What needs to be done: Which lines of the entries below contain the string "chrono"? Copy each one.

**** Records for the exercise ****

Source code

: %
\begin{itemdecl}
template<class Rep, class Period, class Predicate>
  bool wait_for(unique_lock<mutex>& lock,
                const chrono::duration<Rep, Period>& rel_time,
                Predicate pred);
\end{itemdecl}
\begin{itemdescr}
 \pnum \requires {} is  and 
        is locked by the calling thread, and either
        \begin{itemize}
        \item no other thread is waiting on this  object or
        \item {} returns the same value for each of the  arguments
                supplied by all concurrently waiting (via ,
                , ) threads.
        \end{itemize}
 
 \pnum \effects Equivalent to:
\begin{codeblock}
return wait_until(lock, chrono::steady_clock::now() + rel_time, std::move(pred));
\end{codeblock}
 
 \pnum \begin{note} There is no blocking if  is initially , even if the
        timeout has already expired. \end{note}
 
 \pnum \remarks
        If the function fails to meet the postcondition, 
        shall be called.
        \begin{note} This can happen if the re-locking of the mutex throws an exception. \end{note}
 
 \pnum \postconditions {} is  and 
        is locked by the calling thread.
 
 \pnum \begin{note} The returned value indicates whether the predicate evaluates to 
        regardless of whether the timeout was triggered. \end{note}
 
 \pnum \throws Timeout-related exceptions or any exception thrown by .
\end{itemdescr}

****
**** Records for the exercise ****

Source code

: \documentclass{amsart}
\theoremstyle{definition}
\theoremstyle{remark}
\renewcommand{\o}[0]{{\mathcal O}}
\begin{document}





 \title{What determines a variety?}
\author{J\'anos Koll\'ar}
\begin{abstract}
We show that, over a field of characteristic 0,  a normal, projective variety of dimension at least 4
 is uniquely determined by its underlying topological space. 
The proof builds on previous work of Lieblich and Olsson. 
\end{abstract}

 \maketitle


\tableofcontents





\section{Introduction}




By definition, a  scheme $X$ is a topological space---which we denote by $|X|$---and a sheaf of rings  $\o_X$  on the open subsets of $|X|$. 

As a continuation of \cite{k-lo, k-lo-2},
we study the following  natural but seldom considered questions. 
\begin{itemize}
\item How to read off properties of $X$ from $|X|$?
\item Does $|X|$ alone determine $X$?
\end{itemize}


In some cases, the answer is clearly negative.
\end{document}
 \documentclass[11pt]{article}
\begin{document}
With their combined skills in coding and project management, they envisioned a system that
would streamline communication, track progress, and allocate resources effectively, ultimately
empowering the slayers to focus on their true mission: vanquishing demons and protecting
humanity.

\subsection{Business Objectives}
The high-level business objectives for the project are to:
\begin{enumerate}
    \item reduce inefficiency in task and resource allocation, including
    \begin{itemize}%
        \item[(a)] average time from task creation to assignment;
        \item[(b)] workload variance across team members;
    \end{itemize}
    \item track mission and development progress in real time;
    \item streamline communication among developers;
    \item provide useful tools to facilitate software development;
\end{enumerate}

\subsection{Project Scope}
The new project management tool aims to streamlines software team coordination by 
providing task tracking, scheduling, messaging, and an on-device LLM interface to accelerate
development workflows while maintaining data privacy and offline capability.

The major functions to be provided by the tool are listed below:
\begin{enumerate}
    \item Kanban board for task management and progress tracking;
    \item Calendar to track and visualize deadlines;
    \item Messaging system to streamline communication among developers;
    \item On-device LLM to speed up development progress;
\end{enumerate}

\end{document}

****
**** Records for the exercise ****

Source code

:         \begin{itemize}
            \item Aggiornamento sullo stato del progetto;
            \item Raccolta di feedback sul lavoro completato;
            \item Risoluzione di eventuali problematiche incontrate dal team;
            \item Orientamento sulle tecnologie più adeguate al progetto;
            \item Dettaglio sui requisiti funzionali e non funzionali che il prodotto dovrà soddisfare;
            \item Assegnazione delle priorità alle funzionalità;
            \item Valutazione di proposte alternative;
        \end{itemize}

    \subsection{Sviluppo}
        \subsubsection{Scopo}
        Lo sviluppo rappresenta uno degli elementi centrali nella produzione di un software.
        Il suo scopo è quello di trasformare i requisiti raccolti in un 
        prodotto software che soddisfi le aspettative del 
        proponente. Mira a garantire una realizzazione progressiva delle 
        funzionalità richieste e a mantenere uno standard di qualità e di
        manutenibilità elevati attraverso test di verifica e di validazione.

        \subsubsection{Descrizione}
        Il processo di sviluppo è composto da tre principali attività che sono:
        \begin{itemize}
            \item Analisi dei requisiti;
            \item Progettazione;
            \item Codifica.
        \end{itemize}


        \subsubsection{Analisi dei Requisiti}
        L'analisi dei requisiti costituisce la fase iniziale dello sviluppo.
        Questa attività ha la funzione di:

****

Output below:
                const chrono::duration<Rep, Period>& rel_time,
return wait_until(lock, chrono::steady_clock::now() + rel_time, std::move(pred));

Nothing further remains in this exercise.